I have this situation in my jt:
My commit-interval is 1000. If my file contains repeated items in the same "chunk" interval. ¿How can detect that these item should be marked as updated instead insert?
File example:
Item1Code|2023-05-01|02 --> detect not exists, mark as insert
Item2Code|2023-05-02|03 --> detect not exists, mark as insert
Item3Code|2023-05-03|03 --> detect not exists, mark as insert
Item1Code|2023-05-04|03 --> detect not exists, mark as insert (should be detected as exists because It will inserted in line1)
Item4Code|2023-05-05|03 --> detect not exists, mark as insert
...
commit here <<
I only think this can be resolved using commit-interval 1. There are some tools in Spring batch to resolve this type of problem?
thanks in advance
There is no out-of-the-box tool for this specific problem. However it can be easy implemented using an in-memory cache and the ChunkListener interface.
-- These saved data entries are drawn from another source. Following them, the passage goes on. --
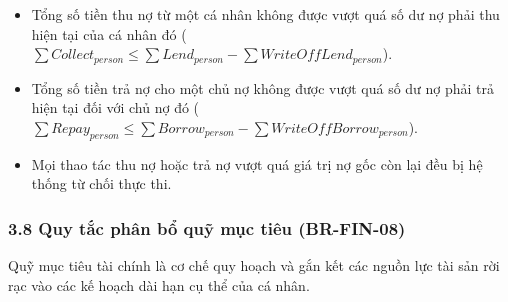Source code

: \documentclass[11pt,a4paper]{article}
\providecommand{\tightlist}{
  \setlength{\itemsep}{0pt}\setlength{\parskip}{0pt}}
\begin{document}
\begin{enumerate}
  \begin{itemize}
  \tightlist
  \item
    Tổng số tiền thu nợ từ một cá nhân không được vượt quá số dư nợ phải
    thu hiện tại của cá nhân đó
    (\(\sum Collect_{person} \le \sum Lend_{person} - \sum WriteOffLend_{person}\)).
  \item
    Tổng số tiền trả nợ cho một chủ nợ không được vượt quá số dư nợ phải
    trả hiện tại đối với chủ nợ đó
    (\(\sum Repay_{person} \le \sum Borrow_{person} - \sum WriteOffBorrow_{person}\)).
  \item
    Mọi thao tác thu nợ hoặc trả nợ vượt quá giá trị nợ gốc còn lại đều
    bị hệ thống từ chối thực thi.
  \end{itemize}
\end{enumerate}

\subsubsection{3.8 Quy tắc phân bổ quỹ mục tiêu
(BR-FIN-08)}\label{38-quy-tux1eafc-phuxe2n-bux1ed5-quux1ef9-mux1ee5c-tiuxeau-br-fin-08}

Quỹ mục tiêu tài chính là cơ chế quy hoạch và gắn kết các nguồn lực tài
sản rời rạc vào các kế hoạch dài hạn cụ thể của cá nhân.
\end{document}
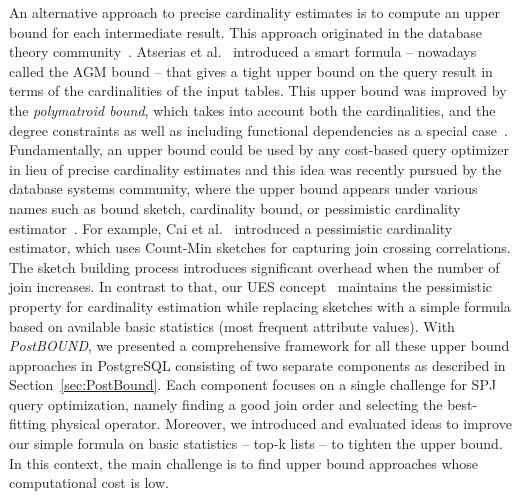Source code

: An alternative approach to precise cardinality estimates is to compute an upper bound for each intermediate result. 
This approach originated in the database theory community~\cite{DBLP:conf/soda/GroheM06}.
Atserias et al.~\cite{DBLP:conf/focs/AtseriasGM08} introduced a smart formula -- nowadays called the AGM bound -- that gives a tight upper bound on the query result in terms of the cardinalities of the input tables. 
This upper bound was improved by the \emph{polymatroid bound}, which takes into account both the cardinalities, and the degree constraints as well as including functional dependencies as a special case~\cite{DBLP:journals/jacm/GottlobLVV12,DBLP:conf/pods/KhamisNS16,DBLP:conf/pods/000118}.
Fundamentally, an upper bound could be used by any cost-based query optimizer in lieu of precise cardinality estimates and this idea was recently pursued by the database systems community, where the upper bound appears under various names such as bound sketch, cardinality bound, or pessimistic cardinality estimator~\cite{DBLP:conf/sigmod/CaiBS19,DBLP:journals/corr/abs-2201-04166,hertzschuch-21-ues}. 
For example, Cai et al.~\cite{DBLP:conf/sigmod/CaiBS19} introduced a pessimistic cardinality estimator, which uses Count-Min sketches for capturing join crossing correlations. 
The sketch building process introduces significant overhead when the number of join increases.
In contrast to that, our UES concept~\cite{hertzschuch-21-ues} maintains the pessimistic property for cardinality estimation while replacing sketches with a simple formula based on available basic statistics (most frequent attribute values). 
With \emph{PostBOUND}, we presented a comprehensive framework for all these upper bound approaches in PostgreSQL consisting of two separate components as described in Section~\ref{sec:PostBound}.
Each component focuses on a single challenge for SPJ query optimization, namely finding a good join order and selecting the best-fitting physical operator.
Moreover, we introduced and evaluated ideas to improve our simple formula on basic statistics -- top-k lists -- to tighten the upper bound.
In this context, the main challenge is to find upper bound approaches whose computational cost is low. 
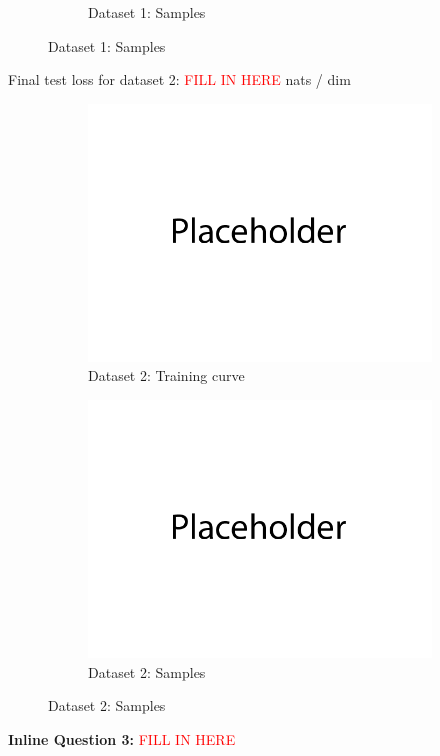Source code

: \documentclass{article}
\begin{document}
\begin{enumerate}[(a)]
\begin{figure}[H]
\begin{subfigure}{0.45\textwidth}
        \caption{Dataset 1: Samples}
    \end{subfigure}
\end{figure}
Final test loss for dataset 2: \textcolor{red}{FILL IN HERE}  nats / dim
\begin{figure}[H]
    \centering
    \begin{subfigure}{0.45\textwidth}
        \centering
        \includegraphics[width=\textwidth]{figures/placeholder.png}
        \caption{Dataset 2: Training curve}
    \end{subfigure}
    \hspace{0.2in}
    \begin{subfigure}{0.45\textwidth}
        \centering
        \includegraphics[width=\textwidth]{figures/placeholder.png}
        \caption{Dataset 2: Samples}
    \end{subfigure}
\end{figure}
\textbf{Inline Question 3:} \textcolor{red}{FILL IN HERE}


\end{enumerate}
\end{document}
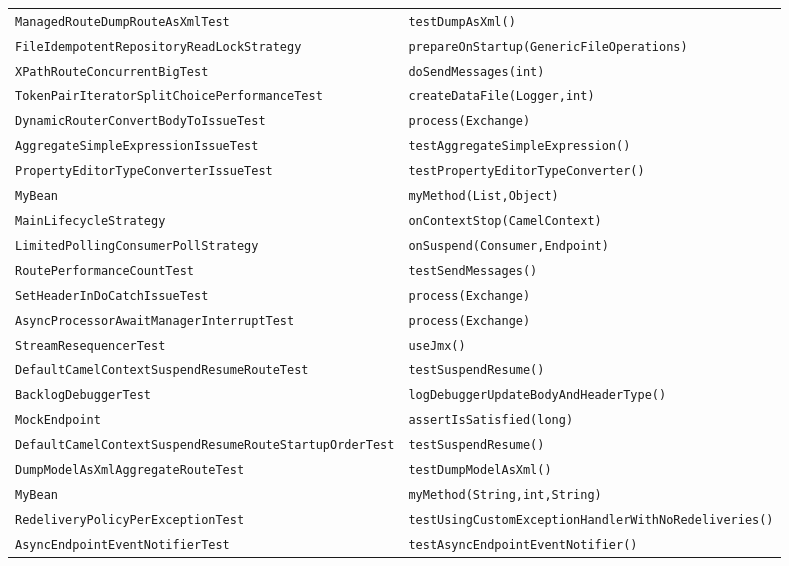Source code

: \begin{center}
\begin{longtable}{ll}
\lstinline/ManagedRouteDumpRouteAsXmlTest/&{\lstinline/testDumpAsXml()/}\\
\lstinline/FileIdempotentRepositoryReadLockStrategy/&{\lstinline/prepareOnStartup(GenericFileOperations)/}\\
\lstinline/XPathRouteConcurrentBigTest/&{\lstinline/doSendMessages(int)/}\\
\lstinline/TokenPairIteratorSplitChoicePerformanceTest/&{\lstinline/createDataFile(Logger,int)/}\\
\lstinline/DynamicRouterConvertBodyToIssueTest/&{\lstinline/process(Exchange)/}\\
\lstinline/AggregateSimpleExpressionIssueTest/&{\lstinline/testAggregateSimpleExpression()/}\\
\lstinline/PropertyEditorTypeConverterIssueTest/&{\lstinline/testPropertyEditorTypeConverter()/}\\
\lstinline/MyBean/&{\lstinline/myMethod(List,Object)/}\\
\lstinline/MainLifecycleStrategy/&{\lstinline/onContextStop(CamelContext)/}\\
\lstinline/LimitedPollingConsumerPollStrategy/&{\lstinline/onSuspend(Consumer,Endpoint)/}\\
\lstinline/RoutePerformanceCountTest/&{\lstinline/testSendMessages()/}\\
\lstinline/SetHeaderInDoCatchIssueTest/&{\lstinline/process(Exchange)/}\\
\lstinline/AsyncProcessorAwaitManagerInterruptTest/&{\lstinline/process(Exchange)/}\\
\lstinline/StreamResequencerTest/&{\lstinline/useJmx()/}\\
\lstinline/DefaultCamelContextSuspendResumeRouteTest/&{\lstinline/testSuspendResume()/}\\
\lstinline/BacklogDebuggerTest/&{\lstinline/logDebuggerUpdateBodyAndHeaderType()/}\\
\lstinline/MockEndpoint/&{\lstinline/assertIsSatisfied(long)/}\\
\lstinline/DefaultCamelContextSuspendResumeRouteStartupOrderTest/&{\lstinline/testSuspendResume()/}\\
\lstinline/DumpModelAsXmlAggregateRouteTest/&{\lstinline/testDumpModelAsXml()/}\\
\lstinline/MyBean/&{\lstinline/myMethod(String,int,String)/}\\
\lstinline/RedeliveryPolicyPerExceptionTest/&{\lstinline/testUsingCustomExceptionHandlerWithNoRedeliveries()/}\\
\lstinline/AsyncEndpointEventNotifierTest/&{\lstinline/testAsyncEndpointEventNotifier()/}\\

\end{longtable}
\end{center}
Code example of the component:
@Component
public class InsertedCache implements ChunkListener {
private Set<String> cache = new HashSet<>();
@Override
public void beforeChunk(ChunkContext context) {
cache.clear();
}
public boolean isInserted(String id) {
return !cache.add(id);
}
}
Usage example in the ItemProcessor:
@Slf4j
public class CustomerItemProcessor implements ItemProcessor {
@Autowired
private InsertedCache insertedCache;
@Override
public Object process(Object item) {
if (item instanceof Customer) {
Customer customer = (Customer) item;
if (insertedCache.isInserted(customer.getName())) {
log.info("already iserted customer: {}", customer);
}
}
return item;
}
}